---- EXERCISE MATERIAL
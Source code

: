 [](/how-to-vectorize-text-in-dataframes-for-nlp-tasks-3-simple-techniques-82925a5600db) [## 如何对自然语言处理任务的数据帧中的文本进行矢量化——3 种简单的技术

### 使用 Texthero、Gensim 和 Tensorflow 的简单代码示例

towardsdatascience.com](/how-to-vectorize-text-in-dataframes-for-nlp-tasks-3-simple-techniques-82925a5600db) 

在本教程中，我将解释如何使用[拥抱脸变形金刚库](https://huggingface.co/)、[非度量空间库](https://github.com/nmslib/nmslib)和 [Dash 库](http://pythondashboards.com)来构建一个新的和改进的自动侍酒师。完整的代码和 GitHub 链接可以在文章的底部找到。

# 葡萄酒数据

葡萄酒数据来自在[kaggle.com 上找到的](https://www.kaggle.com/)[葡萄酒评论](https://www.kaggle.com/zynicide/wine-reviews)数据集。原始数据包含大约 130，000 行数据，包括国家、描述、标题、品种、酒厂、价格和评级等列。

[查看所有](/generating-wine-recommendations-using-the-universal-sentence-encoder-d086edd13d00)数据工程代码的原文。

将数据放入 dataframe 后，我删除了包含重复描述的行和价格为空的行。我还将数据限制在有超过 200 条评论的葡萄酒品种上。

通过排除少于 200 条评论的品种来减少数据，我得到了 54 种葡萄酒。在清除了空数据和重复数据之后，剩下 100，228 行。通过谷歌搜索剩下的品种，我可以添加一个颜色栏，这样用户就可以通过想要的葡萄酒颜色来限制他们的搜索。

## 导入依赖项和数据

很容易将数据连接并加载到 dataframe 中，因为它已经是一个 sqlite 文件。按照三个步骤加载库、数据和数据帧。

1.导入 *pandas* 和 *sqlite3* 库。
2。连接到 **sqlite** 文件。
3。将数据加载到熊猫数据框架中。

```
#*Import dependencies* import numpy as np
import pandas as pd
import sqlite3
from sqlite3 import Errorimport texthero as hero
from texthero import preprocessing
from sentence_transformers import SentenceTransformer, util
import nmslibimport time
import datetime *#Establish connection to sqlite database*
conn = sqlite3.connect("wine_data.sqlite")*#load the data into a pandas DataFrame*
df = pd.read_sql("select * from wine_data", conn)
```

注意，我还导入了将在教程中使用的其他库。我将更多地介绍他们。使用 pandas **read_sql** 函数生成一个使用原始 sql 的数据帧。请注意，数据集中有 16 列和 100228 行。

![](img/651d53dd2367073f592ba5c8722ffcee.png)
--------
--- WHAT THIS TASK INVOLVES ---
Check every line of the entries above, and copy those that carry the string "from".

--- EXERCISE SOLUTION ---
from sqlite3 import Errorimport texthero as hero
from texthero import preprocessing
from sentence_transformers import SentenceTransformer, util
df = pd.read_sql("select * from wine_data", conn)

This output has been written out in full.